"""
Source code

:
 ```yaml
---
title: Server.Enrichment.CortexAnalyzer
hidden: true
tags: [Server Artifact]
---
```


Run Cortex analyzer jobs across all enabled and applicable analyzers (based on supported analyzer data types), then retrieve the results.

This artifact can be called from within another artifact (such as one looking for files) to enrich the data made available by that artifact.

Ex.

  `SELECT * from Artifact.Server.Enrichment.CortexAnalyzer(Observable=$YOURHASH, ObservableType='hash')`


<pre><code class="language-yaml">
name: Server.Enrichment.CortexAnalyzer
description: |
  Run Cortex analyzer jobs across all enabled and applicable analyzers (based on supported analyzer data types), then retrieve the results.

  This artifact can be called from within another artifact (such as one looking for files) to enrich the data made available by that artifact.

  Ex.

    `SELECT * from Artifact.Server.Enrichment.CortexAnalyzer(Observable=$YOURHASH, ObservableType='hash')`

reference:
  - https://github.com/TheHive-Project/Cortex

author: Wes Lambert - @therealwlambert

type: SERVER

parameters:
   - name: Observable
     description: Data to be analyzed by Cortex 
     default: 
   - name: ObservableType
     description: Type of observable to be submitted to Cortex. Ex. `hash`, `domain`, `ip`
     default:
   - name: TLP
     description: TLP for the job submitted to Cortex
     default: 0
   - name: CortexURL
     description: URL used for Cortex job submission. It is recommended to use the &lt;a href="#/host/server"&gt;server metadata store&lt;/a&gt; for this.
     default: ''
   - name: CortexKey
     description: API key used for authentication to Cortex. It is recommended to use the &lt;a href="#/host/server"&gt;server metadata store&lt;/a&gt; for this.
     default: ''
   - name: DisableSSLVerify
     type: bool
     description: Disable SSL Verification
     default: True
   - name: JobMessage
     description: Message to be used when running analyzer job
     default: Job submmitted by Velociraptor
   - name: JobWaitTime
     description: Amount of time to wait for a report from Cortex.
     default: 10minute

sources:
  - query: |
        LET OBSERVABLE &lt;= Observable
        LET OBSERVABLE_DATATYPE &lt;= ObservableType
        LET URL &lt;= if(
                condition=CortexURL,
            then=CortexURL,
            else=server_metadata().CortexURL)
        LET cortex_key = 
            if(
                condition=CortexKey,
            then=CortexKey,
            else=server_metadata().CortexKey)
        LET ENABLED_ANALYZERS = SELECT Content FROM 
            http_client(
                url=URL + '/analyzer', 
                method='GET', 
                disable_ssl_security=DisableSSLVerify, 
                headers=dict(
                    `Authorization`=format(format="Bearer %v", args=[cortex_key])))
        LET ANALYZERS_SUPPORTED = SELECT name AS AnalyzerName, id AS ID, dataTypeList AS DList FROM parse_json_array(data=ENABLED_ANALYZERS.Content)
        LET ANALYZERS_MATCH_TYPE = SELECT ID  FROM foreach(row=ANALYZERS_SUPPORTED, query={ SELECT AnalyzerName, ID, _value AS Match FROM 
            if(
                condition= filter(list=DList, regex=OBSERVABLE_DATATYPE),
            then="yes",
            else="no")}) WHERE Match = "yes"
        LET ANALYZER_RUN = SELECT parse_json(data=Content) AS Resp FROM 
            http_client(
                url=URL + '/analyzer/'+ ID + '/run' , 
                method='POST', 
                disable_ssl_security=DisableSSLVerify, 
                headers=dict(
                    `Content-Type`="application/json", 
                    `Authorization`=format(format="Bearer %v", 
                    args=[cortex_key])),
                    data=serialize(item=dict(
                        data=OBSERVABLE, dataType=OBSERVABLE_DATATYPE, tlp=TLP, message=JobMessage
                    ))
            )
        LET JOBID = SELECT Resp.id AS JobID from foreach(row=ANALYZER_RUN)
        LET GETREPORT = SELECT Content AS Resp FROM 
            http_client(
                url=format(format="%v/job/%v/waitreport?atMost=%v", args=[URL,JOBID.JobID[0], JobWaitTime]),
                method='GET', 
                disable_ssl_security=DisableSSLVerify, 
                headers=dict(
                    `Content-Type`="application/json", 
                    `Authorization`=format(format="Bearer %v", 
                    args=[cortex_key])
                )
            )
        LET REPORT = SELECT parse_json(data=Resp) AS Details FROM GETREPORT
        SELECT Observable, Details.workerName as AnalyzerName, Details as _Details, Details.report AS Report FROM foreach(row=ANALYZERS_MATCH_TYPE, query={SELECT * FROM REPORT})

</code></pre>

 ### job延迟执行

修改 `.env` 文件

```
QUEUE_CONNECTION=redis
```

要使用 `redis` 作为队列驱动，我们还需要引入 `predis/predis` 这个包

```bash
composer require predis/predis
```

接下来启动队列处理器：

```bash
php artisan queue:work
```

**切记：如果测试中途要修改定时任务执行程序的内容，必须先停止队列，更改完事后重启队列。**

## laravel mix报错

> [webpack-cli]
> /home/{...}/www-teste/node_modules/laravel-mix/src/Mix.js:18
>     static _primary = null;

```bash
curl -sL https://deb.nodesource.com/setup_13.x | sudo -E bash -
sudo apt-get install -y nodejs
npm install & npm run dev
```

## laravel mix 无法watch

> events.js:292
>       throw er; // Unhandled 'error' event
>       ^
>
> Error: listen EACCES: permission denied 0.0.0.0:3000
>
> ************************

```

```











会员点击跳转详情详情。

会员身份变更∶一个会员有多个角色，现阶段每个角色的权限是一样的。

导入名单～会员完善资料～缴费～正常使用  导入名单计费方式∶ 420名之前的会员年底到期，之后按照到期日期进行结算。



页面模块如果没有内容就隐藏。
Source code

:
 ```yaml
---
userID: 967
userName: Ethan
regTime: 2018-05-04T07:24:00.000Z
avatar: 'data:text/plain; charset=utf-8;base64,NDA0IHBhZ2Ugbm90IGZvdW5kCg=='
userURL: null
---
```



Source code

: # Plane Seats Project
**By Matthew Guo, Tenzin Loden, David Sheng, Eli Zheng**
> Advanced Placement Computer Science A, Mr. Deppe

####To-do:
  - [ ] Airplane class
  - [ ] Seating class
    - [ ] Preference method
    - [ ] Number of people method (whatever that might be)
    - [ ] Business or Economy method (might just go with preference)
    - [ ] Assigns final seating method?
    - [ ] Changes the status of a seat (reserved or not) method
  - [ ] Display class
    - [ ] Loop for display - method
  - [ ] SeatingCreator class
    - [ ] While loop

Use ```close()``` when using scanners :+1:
"""
> Task details:
What you output should match every line above exactly.

> Answer section:
Source code

:
 ```yaml
---
title: Server.Enrichment.CortexAnalyzer
hidden: true
tags: [Server Artifact]
---
```


Run Cortex analyzer jobs across all enabled and applicable analyzers (based on supported analyzer data types), then retrieve the results.

This artifact can be called from within another artifact (such as one looking for files) to enrich the data made available by that artifact.

Ex.

  `SELECT * from Artifact.Server.Enrichment.CortexAnalyzer(Observable=$YOURHASH, ObservableType='hash')`


<pre><code class="language-yaml">
name: Server.Enrichment.CortexAnalyzer
description: |
  Run Cortex analyzer jobs across all enabled and applicable analyzers (based on supported analyzer data types), then retrieve the results.

  This artifact can be called from within another artifact (such as one looking for files) to enrich the data made available by that artifact.

  Ex.

    `SELECT * from Artifact.Server.Enrichment.CortexAnalyzer(Observable=$YOURHASH, ObservableType='hash')`

reference:
  - https://github.com/TheHive-Project/Cortex

author: Wes Lambert - @therealwlambert

type: SERVER

parameters:
   - name: Observable
     description: Data to be analyzed by Cortex 
     default: 
   - name: ObservableType
     description: Type of observable to be submitted to Cortex. Ex. `hash`, `domain`, `ip`
     default:
   - name: TLP
     description: TLP for the job submitted to Cortex
     default: 0
   - name: CortexURL
     description: URL used for Cortex job submission. It is recommended to use the &lt;a href="#/host/server"&gt;server metadata store&lt;/a&gt; for this.
     default: ''
   - name: CortexKey
     description: API key used for authentication to Cortex. It is recommended to use the &lt;a href="#/host/server"&gt;server metadata store&lt;/a&gt; for this.
     default: ''
   - name: DisableSSLVerify
     type: bool
     description: Disable SSL Verification
     default: True
   - name: JobMessage
     description: Message to be used when running analyzer job
     default: Job submmitted by Velociraptor
   - name: JobWaitTime
     description: Amount of time to wait for a report from Cortex.
     default: 10minute

sources:
  - query: |
        LET OBSERVABLE &lt;= Observable
        LET OBSERVABLE_DATATYPE &lt;= ObservableType
        LET URL &lt;= if(
                condition=CortexURL,
            then=CortexURL,
            else=server_metadata().CortexURL)
        LET cortex_key = 
            if(
                condition=CortexKey,
            then=CortexKey,
            else=server_metadata().CortexKey)
        LET ENABLED_ANALYZERS = SELECT Content FROM 
            http_client(
                url=URL + '/analyzer', 
                method='GET', 
                disable_ssl_security=DisableSSLVerify, 
                headers=dict(
                    `Authorization`=format(format="Bearer %v", args=[cortex_key])))
        LET ANALYZERS_SUPPORTED = SELECT name AS AnalyzerName, id AS ID, dataTypeList AS DList FROM parse_json_array(data=ENABLED_ANALYZERS.Content)
        LET ANALYZERS_MATCH_TYPE = SELECT ID  FROM foreach(row=ANALYZERS_SUPPORTED, query={ SELECT AnalyzerName, ID, _value AS Match FROM 
            if(
                condition= filter(list=DList, regex=OBSERVABLE_DATATYPE),
            then="yes",
            else="no")}) WHERE Match = "yes"
        LET ANALYZER_RUN = SELECT parse_json(data=Content) AS Resp FROM 
            http_client(
                url=URL + '/analyzer/'+ ID + '/run' , 
                method='POST', 
                disable_ssl_security=DisableSSLVerify, 
                headers=dict(
                    `Content-Type`="application/json", 
                    `Authorization`=format(format="Bearer %v", 
                    args=[cortex_key])),
                    data=serialize(item=dict(
                        data=OBSERVABLE, dataType=OBSERVABLE_DATATYPE, tlp=TLP, message=JobMessage
                    ))
            )
        LET JOBID = SELECT Resp.id AS JobID from foreach(row=ANALYZER_RUN)
        LET GETREPORT = SELECT Content AS Resp FROM 
            http_client(
                url=format(format="%v/job/%v/waitreport?atMost=%v", args=[URL,JOBID.JobID[0], JobWaitTime]),
                method='GET', 
                disable_ssl_security=DisableSSLVerify, 
                headers=dict(
                    `Content-Type`="application/json", 
                    `Authorization`=format(format="Bearer %v", 
                    args=[cortex_key])
                )
            )
        LET REPORT = SELECT parse_json(data=Resp) AS Details FROM GETREPORT
        SELECT Observable, Details.workerName as AnalyzerName, Details as _Details, Details.report AS Report FROM foreach(row=ANALYZERS_MATCH_TYPE, query={SELECT * FROM REPORT})

</code></pre>

 ### job延迟执行

修改 `.env` 文件

```
QUEUE_CONNECTION=redis
```

要使用 `redis` 作为队列驱动，我们还需要引入 `predis/predis` 这个包

```bash
composer require predis/predis
```

接下来启动队列处理器：

```bash
php artisan queue:work
```

**切记：如果测试中途要修改定时任务执行程序的内容，必须先停止队列，更改完事后重启队列。**

## laravel mix报错

> [webpack-cli]
> /home/{...}/www-teste/node_modules/laravel-mix/src/Mix.js:18
>     static _primary = null;

```bash
curl -sL https://deb.nodesource.com/setup_13.x | sudo -E bash -
sudo apt-get install -y nodejs
npm install & npm run dev
```

## laravel mix 无法watch

> events.js:292
>       throw er; // Unhandled 'error' event
>       ^
>
> Error: listen EACCES: permission denied 0.0.0.0:3000
>
> ************************

```

```











会员点击跳转详情详情。

会员身份变更∶一个会员有多个角色，现阶段每个角色的权限是一样的。

导入名单～会员完善资料～缴费～正常使用  导入名单计费方式∶ 420名之前的会员年底到期，之后按照到期日期进行结算。



页面模块如果没有内容就隐藏。
Source code

:
 ```yaml
---
userID: 967
userName: Ethan
regTime: 2018-05-04T07:24:00.000Z
avatar: 'data:text/plain; charset=utf-8;base64,NDA0IHBhZ2Ugbm90IGZvdW5kCg=='
userURL: null
---
```



Source code

: # Plane Seats Project
**By Matthew Guo, Tenzin Loden, David Sheng, Eli Zheng**
> Advanced Placement Computer Science A, Mr. Deppe

####To-do:
  - [ ] Airplane class
  - [ ] Seating class
    - [ ] Preference method
    - [ ] Number of people method (whatever that might be)
    - [ ] Business or Economy method (might just go with preference)
    - [ ] Assigns final seating method?
    - [ ] Changes the status of a seat (reserved or not) method
  - [ ] Display class
    - [ ] Loop for display - method
  - [ ] SeatingCreator class
    - [ ] While loop

Use ```close()``` when using scanners :+1:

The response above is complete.